U kende in 2007 succes met uw voorspelling van de subprimecrisis, maar u bent tegen prognoses. Dat is toch paradoxaal?

NASSIM TALEB. “Dat was geen voorspelling, maar een waarschuwing voor financiële risico’s. De bedoeling was te zeggen: opgepast, die brug is slecht gebouwd en ze gaat instorten. Niet meer, niet minder. Ik ben geen waarzegger en al helemaal geen grote ster. Overigens mijd ik sinds 2009 het mondaine leven. Ik blijf alleen thuis. Om mijn boek te schrijven, heb ik welgeteld 1150 dagen in eenzaamheid doorgebracht.

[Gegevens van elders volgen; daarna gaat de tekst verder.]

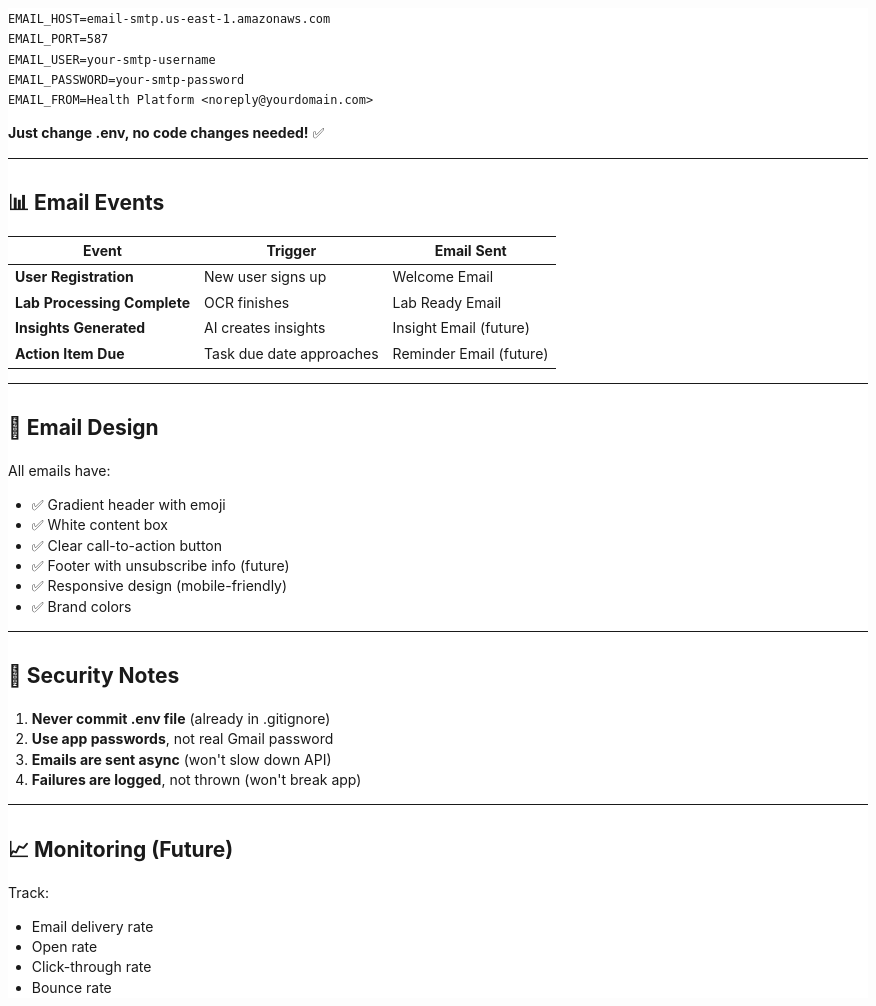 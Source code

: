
 ```env
EMAIL_HOST=email-smtp.us-east-1.amazonaws.com
EMAIL_PORT=587
EMAIL_USER=your-smtp-username
EMAIL_PASSWORD=your-smtp-password
EMAIL_FROM=Health Platform <noreply@yourdomain.com>
```

**Just change .env, no code changes needed!** ✅

---

## 📊 Email Events

| Event | Trigger | Email Sent |
|-------|---------|------------|
| **User Registration** | New user signs up | Welcome Email |
| **Lab Processing Complete** | OCR finishes | Lab Ready Email |
| **Insights Generated** | AI creates insights | Insight Email (future) |
| **Action Item Due** | Task due date approaches | Reminder Email (future) |

---

## 🎨 Email Design

All emails have:
- ✅ Gradient header with emoji
- ✅ White content box
- ✅ Clear call-to-action button
- ✅ Footer with unsubscribe info (future)
- ✅ Responsive design (mobile-friendly)
- ✅ Brand colors

---

## 🔐 Security Notes

1. **Never commit .env file** (already in .gitignore)
2. **Use app passwords**, not real Gmail password
3. **Emails are sent async** (won't slow down API)
4. **Failures are logged**, not thrown (won't break app)

---

## 📈 Monitoring (Future)

Track:
- Email delivery rate
- Open rate
- Click-through rate
- Bounce rate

“Ik heb destijds twee dingen aangetoond: dat het systeem gebouwd was op een zwakke, te theoretische basis en dat sommige mensen dat wisten. Ik heb daar dan het begrip moral hazard aan vastgeknoopt: er waren mensen die profiteerden van de broosheid van het systeem. Nooit in de geschiedenis hadden niet-risiconemers — al wie zich niet persoonlijk blootstelde — zo’n grote invloed. We hadden de macht doorgegeven aan de economen, de managementexperts en uiteraard de bankiers, die zich alleen maar verrijkt hebben. In 2010 kregen laatstgenoemden zelfs rijkelijke bonussen.”

U neigt nu opnieuw naar provocatie, dit keer met uw pleidooi voor een zekere chaos. We willen alles beheersen, zegt u, terwijl wanorde ook voordelen biedt.

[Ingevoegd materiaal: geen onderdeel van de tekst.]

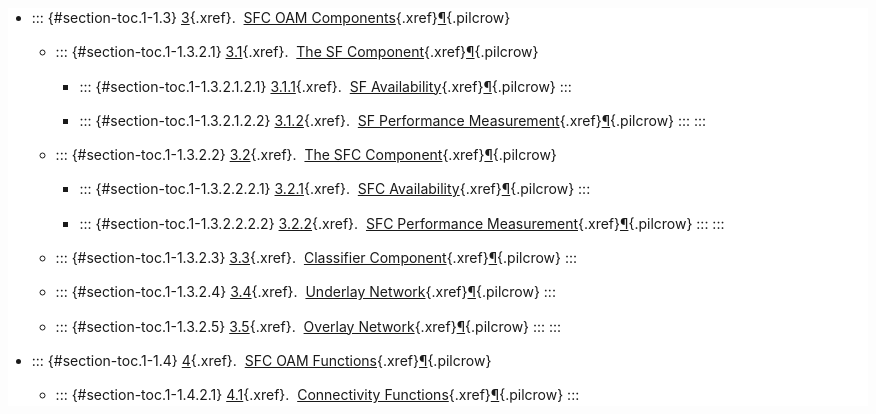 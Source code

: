 -   ::: {#section-toc.1-1.3}
    [3](#section-3){.xref}.  [SFC OAM
    Components](#name-sfc-oam-components){.xref}[¶](#section-toc.1-1.3.1){.pilcrow}

    -   ::: {#section-toc.1-1.3.2.1}
        [3.1](#section-3.1){.xref}.  [The SF
        Component](#name-the-sf-component){.xref}[¶](#section-toc.1-1.3.2.1.1){.pilcrow}

        -   ::: {#section-toc.1-1.3.2.1.2.1}
            [3.1.1](#section-3.1.1){.xref}.  [SF
            Availability](#name-sf-availability){.xref}[¶](#section-toc.1-1.3.2.1.2.1.1){.pilcrow}
            :::

        -   ::: {#section-toc.1-1.3.2.1.2.2}
            [3.1.2](#section-3.1.2){.xref}.  [SF Performance
            Measurement](#name-sf-performance-measurement){.xref}[¶](#section-toc.1-1.3.2.1.2.2.1){.pilcrow}
            :::
        :::

    -   ::: {#section-toc.1-1.3.2.2}
        [3.2](#section-3.2){.xref}.  [The SFC
        Component](#name-the-sfc-component){.xref}[¶](#section-toc.1-1.3.2.2.1){.pilcrow}

        -   ::: {#section-toc.1-1.3.2.2.2.1}
            [3.2.1](#section-3.2.1){.xref}.  [SFC
            Availability](#name-sfc-availability){.xref}[¶](#section-toc.1-1.3.2.2.2.1.1){.pilcrow}
            :::

        -   ::: {#section-toc.1-1.3.2.2.2.2}
            [3.2.2](#section-3.2.2){.xref}.  [SFC Performance
            Measurement](#name-sfc-performance-measurement){.xref}[¶](#section-toc.1-1.3.2.2.2.2.1){.pilcrow}
            :::
        :::

    -   ::: {#section-toc.1-1.3.2.3}
        [3.3](#section-3.3){.xref}.  [Classifier
        Component](#name-classifier-component){.xref}[¶](#section-toc.1-1.3.2.3.1){.pilcrow}
        :::

    -   ::: {#section-toc.1-1.3.2.4}
        [3.4](#section-3.4){.xref}.  [Underlay
        Network](#name-underlay-network){.xref}[¶](#section-toc.1-1.3.2.4.1){.pilcrow}
        :::

    -   ::: {#section-toc.1-1.3.2.5}
        [3.5](#section-3.5){.xref}.  [Overlay
        Network](#name-overlay-network){.xref}[¶](#section-toc.1-1.3.2.5.1){.pilcrow}
        :::
    :::

-   ::: {#section-toc.1-1.4}
    [4](#section-4){.xref}.  [SFC OAM
    Functions](#name-sfc-oam-functions){.xref}[¶](#section-toc.1-1.4.1){.pilcrow}

    -   ::: {#section-toc.1-1.4.2.1}
        [4.1](#section-4.1){.xref}.  [Connectivity
        Functions](#name-connectivity-functions){.xref}[¶](#section-toc.1-1.4.2.1.1){.pilcrow}
        :::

TALEB. “Wij verwarren risico met wanorde. Een zekere wisselvalligheid is nodig. Bijvoorbeeld: een kunstlong die constant werkt, kan de dood van de patiënt veroorzaken, maar als ze afwisselend tegen 80 en 120 procent werkt, overleeft hij. Hetzelfde geldt voor ons lichaam: het is veel beter temperaturen van 20 en 28 graden af te wisselen, dan te baden in een comfortabele 22 graden. Te veel orde belet aanpassing, ze laat ons geloven dat we het lot bezworen hebben en sluit ons op in een zeker pseudowetenschappelijk comfort. Orde houdt ontdekkingen tegen. We moeten vertrouwen hebben in ons lichaam, dat beter dan onze intelligentie waarschijnlijkheden onderkent en risico’s evalueert. Fluctuat nec mergitur — ‘het wordt heen en weer geschud door de golven, maar zinkt niet’ — klinkt de Latijnse spreuk.”

Moet hetzelfde gebeuren in de economie, moeten de voorzichtigheidsregels afgeschaft worden?

TALEB. “Investeerders denken dat ze de risico’s kunnen beheersen met stresstests, die erin bestaan het slechtste gekende scenario te verzinnen. Maar dat zijn slechts momentopnames. De Romeinse filosoof Lucretius zei dat iemand die een berg die hij net gezien heeft, omschrijft als de hoogste ter wereld’, een idioot is. De uitersten zijn onzichtbaar voor het blote oog. Als verklaring voor zijn beoordelingsfout tijdens de subprimecrisis zei de Fed-voorzitter dat “het nooit eerder gebeurd was”. De natuur daarentegen, bereidt zich wel voor op extreme scenario’s. Ze is antifragiel.”

Wat is die antifragiliteit waar u het over hebt?

TALEB. “Het is het vermogen te reageren op wanorde en er versterkt uit te komen. Beenderen zijn steviger als er druk op uitgeoefend wordt. Het organische eist veranderlijkheid, en dat geldt ook voor de economie. Zonder veranderlijkheid krijg je een constante en onzichtbare opstapeling van risico’s, en dat kan het systeem doen ontploffen. Een brand grijpt uiterst snel om zich heen in een woud waar nog nooit kleine brandjes bedwongen werden. Dat is een proces van overcompensatie. Een onderneming die in haar geschiedenis schokken heeft moeten opvangen, biedt beter weerstand. In de eerste plaats omdat ze haar stevigheid aangetoond heeft, maar ook omdat ze zich op de volgende schok heeft voorbereid. De spanningen die ze ondervindt, bevatten informatie en sommige komen er versterkt uit.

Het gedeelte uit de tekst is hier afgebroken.